A.M.A.B. (All Men Are Bastards) was formed in my living room on a Tuesday after a shift at Forever 21. We were bored of the local music scene and I wanted to do something separate from Internet GF. I was heavily in my riot grrrl phase and listening to a shit ton of Babes in Toyland. Cea played bass and I did vocals. There were like 2-3 more songs for that project that never got recorded. We played a handful of shows but they actually banned us from playing in Tallahassee after we got the cops called on a house show for being too loud. That was our last show and that night I tattooed AMAB on my thigh with a needle and some india ink I stole from the mall on my lunch break.

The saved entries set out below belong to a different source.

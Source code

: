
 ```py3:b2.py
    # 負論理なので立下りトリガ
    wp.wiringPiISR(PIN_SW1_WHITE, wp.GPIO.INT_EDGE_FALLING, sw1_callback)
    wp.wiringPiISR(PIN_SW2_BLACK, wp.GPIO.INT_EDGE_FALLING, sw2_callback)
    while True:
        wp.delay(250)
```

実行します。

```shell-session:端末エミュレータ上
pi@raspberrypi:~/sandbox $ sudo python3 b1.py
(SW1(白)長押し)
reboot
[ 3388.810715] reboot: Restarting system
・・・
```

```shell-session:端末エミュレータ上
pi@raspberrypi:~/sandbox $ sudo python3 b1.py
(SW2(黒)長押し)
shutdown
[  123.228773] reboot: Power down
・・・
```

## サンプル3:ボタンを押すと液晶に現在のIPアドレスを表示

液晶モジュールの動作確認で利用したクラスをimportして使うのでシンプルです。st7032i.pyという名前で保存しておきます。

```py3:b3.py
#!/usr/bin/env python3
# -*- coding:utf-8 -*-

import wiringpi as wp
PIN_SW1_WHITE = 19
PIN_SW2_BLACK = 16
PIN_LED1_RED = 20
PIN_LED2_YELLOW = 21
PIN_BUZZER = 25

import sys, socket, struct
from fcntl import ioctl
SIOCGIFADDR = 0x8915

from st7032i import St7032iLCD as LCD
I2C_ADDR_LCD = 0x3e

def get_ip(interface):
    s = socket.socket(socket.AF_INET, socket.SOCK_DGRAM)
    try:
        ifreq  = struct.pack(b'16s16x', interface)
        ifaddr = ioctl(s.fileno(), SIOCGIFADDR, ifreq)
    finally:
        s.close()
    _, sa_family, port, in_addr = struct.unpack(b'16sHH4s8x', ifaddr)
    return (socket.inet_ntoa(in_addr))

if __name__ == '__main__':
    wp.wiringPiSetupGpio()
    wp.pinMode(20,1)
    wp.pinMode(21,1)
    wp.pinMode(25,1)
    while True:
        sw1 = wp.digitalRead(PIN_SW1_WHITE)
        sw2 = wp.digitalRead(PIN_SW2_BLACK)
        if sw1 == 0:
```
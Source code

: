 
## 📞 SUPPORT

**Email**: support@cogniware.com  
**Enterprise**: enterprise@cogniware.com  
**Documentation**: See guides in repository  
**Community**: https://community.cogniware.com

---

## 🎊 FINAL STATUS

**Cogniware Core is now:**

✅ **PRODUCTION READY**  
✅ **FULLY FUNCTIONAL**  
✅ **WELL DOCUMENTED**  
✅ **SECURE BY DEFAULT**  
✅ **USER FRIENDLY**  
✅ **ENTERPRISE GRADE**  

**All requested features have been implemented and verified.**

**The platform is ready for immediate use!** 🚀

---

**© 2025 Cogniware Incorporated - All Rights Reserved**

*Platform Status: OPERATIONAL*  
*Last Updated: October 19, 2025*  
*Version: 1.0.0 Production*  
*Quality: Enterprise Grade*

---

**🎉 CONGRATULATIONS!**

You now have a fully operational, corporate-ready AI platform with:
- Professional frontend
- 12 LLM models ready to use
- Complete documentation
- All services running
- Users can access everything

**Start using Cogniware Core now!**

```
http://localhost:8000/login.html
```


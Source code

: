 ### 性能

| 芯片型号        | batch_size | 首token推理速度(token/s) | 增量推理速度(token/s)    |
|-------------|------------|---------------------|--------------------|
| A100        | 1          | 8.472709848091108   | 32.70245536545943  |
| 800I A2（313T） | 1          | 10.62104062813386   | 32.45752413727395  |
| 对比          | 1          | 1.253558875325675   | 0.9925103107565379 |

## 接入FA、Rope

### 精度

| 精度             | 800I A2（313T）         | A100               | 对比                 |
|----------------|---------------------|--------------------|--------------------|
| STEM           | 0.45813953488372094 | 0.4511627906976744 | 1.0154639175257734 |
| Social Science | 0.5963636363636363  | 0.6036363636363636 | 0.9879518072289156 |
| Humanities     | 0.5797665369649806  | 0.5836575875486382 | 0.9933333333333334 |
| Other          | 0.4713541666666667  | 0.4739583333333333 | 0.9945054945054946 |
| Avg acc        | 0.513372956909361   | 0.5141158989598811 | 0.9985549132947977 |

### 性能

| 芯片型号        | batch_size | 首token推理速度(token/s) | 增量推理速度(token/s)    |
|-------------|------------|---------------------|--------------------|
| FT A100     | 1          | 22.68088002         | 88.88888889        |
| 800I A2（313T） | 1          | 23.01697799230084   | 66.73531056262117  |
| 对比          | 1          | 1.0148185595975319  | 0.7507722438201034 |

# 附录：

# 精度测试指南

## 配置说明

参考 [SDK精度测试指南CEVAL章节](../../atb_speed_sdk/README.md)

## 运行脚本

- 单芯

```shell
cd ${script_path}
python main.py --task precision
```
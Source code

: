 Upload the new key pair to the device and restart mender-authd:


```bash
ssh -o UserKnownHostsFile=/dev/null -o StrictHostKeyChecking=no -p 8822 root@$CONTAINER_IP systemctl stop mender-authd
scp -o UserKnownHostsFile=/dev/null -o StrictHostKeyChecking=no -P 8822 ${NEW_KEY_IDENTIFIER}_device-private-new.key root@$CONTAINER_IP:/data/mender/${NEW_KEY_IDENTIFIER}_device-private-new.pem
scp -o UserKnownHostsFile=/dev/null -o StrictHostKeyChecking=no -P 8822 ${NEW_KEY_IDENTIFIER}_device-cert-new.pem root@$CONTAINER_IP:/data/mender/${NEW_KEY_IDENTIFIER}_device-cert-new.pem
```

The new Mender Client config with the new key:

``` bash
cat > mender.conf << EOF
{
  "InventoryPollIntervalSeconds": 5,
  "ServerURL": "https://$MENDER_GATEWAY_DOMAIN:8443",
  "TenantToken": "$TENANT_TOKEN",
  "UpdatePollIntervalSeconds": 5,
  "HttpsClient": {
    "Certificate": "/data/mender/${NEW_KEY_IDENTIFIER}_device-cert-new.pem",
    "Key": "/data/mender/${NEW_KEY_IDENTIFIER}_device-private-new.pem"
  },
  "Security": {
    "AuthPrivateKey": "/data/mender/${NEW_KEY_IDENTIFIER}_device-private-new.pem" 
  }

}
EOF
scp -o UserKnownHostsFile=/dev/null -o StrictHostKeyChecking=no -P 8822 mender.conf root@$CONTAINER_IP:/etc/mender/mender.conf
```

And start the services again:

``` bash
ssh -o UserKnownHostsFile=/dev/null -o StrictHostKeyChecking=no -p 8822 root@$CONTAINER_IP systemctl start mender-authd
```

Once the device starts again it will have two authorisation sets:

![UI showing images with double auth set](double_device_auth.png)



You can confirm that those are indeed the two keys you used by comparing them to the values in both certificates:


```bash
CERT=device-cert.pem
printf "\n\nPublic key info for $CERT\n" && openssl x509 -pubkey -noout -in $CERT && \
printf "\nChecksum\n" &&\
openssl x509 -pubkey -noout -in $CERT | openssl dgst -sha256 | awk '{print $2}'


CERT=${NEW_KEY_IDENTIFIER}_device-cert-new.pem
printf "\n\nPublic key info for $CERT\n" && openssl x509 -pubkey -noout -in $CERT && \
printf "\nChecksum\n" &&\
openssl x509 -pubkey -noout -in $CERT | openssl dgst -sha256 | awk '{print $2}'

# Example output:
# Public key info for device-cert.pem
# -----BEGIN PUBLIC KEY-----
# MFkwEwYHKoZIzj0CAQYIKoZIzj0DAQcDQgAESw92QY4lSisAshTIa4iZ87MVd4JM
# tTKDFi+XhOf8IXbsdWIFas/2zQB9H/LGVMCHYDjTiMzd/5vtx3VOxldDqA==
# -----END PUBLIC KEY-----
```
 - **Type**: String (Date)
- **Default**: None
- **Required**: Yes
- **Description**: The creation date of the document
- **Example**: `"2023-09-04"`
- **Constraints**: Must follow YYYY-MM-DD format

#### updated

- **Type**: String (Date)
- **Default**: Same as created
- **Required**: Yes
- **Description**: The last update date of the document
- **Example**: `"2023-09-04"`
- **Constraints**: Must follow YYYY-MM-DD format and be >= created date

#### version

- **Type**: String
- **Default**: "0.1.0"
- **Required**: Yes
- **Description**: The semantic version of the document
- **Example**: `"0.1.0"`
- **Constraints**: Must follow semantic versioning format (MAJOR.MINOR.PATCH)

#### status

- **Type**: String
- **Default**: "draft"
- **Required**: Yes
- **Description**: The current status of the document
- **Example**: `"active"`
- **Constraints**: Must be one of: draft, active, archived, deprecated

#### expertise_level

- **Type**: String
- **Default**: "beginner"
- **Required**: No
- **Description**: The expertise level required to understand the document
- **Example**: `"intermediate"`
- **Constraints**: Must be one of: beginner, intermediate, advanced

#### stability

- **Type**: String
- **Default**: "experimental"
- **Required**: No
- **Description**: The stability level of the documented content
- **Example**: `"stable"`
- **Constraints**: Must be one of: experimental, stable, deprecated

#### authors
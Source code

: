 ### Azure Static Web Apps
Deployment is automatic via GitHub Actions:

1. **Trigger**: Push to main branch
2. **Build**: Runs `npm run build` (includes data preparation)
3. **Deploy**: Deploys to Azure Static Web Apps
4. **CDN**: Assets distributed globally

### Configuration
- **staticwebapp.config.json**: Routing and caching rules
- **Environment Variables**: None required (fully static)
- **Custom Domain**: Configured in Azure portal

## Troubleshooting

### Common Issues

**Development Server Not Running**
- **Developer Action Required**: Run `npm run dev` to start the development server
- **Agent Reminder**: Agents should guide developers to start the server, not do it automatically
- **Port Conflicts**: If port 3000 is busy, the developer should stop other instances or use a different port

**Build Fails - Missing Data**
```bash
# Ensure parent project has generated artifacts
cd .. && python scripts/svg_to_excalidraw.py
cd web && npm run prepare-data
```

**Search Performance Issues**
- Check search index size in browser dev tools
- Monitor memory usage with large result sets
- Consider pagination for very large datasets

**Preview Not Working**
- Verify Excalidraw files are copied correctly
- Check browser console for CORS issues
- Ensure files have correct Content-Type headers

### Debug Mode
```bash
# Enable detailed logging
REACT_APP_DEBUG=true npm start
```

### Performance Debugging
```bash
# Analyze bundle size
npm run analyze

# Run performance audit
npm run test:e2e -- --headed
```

You also did some work on Tallahassee-based hardcore-punk band Protocol's EP "Bloodsport". How did that collab happen?

I was involved in the DIY punk/hardcore scene in Florida for a bit. I really just wanted to experience an IRL music community and that was all we really had there. I had a lot of fun, learned a lot about different types of music. I was friends with Protocol when they did the project, so they just asked me if I had any ambient synth tracks they could sample for the release. The tracks they sampled were actually pieces I composed in High School. It’s really sick knowing that something I made when I had no understanding of music composition was resampled for a project that has kept a cult following over the years.

Maybe you mentioned it somewhere on your socials, but where does the Edith in Edith Underground come from?

Edith Underground is a very on the nose reference to the 2001 film August Underground. When I was thinking about transitioning Internet GF into her next birth cycle I wanted to do something that was more visually based. Heavily inspired by snuff films, VHS fuzz and distorted analog violence, I felt like it was only fitting. Edith came from the name of a distant family member of mine and the constant sighting of graves with her name plastered on them in different cemeteries I would hang around. It was a vision I kept having. I always thought of Edith as a martyr for the lore I was building. She was this version of me that had been neglected and abandoned. A sister of mine that I ate in the womb and threw up in my early 20s. I had sleep paralysis when I tried to astral project in my teens and I saw her then. Long black hair, blunt bangs and dressed like she had just came up from the ground beneath her.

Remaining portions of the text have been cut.